The Lebanese Public Security Director Abbas Ibrahim said that the massive explosion that shook the port of the Lebanese capital, Beirut, causing massive damage and numerous injuries was not caused by explosions, but rather high-explosive materials that had been confiscated for years in the warehouse area of ​​the port.

The explosion, which was heard in the Lebanese capital, occurred - according to preliminary data - in the twelfth amber inside the Beirut port, and due to its strength, the buildings that damaged it, of varying severity, were not known yet, while the exact numbers of dead and injured were not known, the army paid Lebanese reinforcements to the region.

Al-Jazeera correspondent in Beirut, Johnny Tanios, spoke from the channel’s office - which appeared to be largely shattered by the explosion - noting that hospitals issued an appeal to citizens to donate blood to save hundreds of wounded. The reporter explained that several fires broke out in Beirut Port due to the two explosions that hit the wheat warehouses and large parts of the port.

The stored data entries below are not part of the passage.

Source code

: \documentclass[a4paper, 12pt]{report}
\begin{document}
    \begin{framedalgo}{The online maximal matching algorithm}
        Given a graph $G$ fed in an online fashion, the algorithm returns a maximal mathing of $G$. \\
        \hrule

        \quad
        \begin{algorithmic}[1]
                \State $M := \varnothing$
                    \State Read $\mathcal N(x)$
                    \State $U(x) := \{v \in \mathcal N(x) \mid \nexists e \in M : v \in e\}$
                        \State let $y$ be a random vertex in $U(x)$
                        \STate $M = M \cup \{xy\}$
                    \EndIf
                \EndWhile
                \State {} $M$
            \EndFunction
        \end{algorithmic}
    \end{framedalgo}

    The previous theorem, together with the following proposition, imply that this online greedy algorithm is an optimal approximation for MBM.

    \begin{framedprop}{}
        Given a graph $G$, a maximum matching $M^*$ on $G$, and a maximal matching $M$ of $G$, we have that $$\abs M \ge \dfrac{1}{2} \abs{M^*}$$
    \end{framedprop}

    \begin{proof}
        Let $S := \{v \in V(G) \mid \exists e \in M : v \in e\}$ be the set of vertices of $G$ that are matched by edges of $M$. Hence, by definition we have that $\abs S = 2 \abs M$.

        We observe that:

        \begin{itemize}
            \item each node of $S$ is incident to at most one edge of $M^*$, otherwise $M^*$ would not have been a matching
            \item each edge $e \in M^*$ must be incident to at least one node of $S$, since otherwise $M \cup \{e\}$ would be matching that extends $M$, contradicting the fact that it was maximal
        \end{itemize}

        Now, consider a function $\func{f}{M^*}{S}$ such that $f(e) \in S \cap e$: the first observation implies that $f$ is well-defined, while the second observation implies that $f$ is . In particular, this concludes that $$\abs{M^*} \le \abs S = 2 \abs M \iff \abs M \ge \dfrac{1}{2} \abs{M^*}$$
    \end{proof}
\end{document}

The correspondent added that an emergency meeting is being held for the Supreme Defense Council headed by President Michel Aoun to discuss the explosion and follow up its repercussions, noting that the security services are surveying the area to try to reach the reasons for what happened.

The reporter reported a great shock on the faces of the Lebanese people in Beirut, and the explosion brought to their minds painful scenes from the civil war and the explosions that occurred between 2005 and 2010.

The correspondent indicated that the explosion constituted - in addition to the security strike - a major economic blow as a result of the massive damage it left, as well as its expected repercussions.

For his part, Al-Jazeera correspondent Ihab Al-Aqdi said that the situation of hospitals is very difficult, noting that a hospital was completely destroyed in the vicinity of Beirut Port, where the medical team and the patients were transferred to other hospitals.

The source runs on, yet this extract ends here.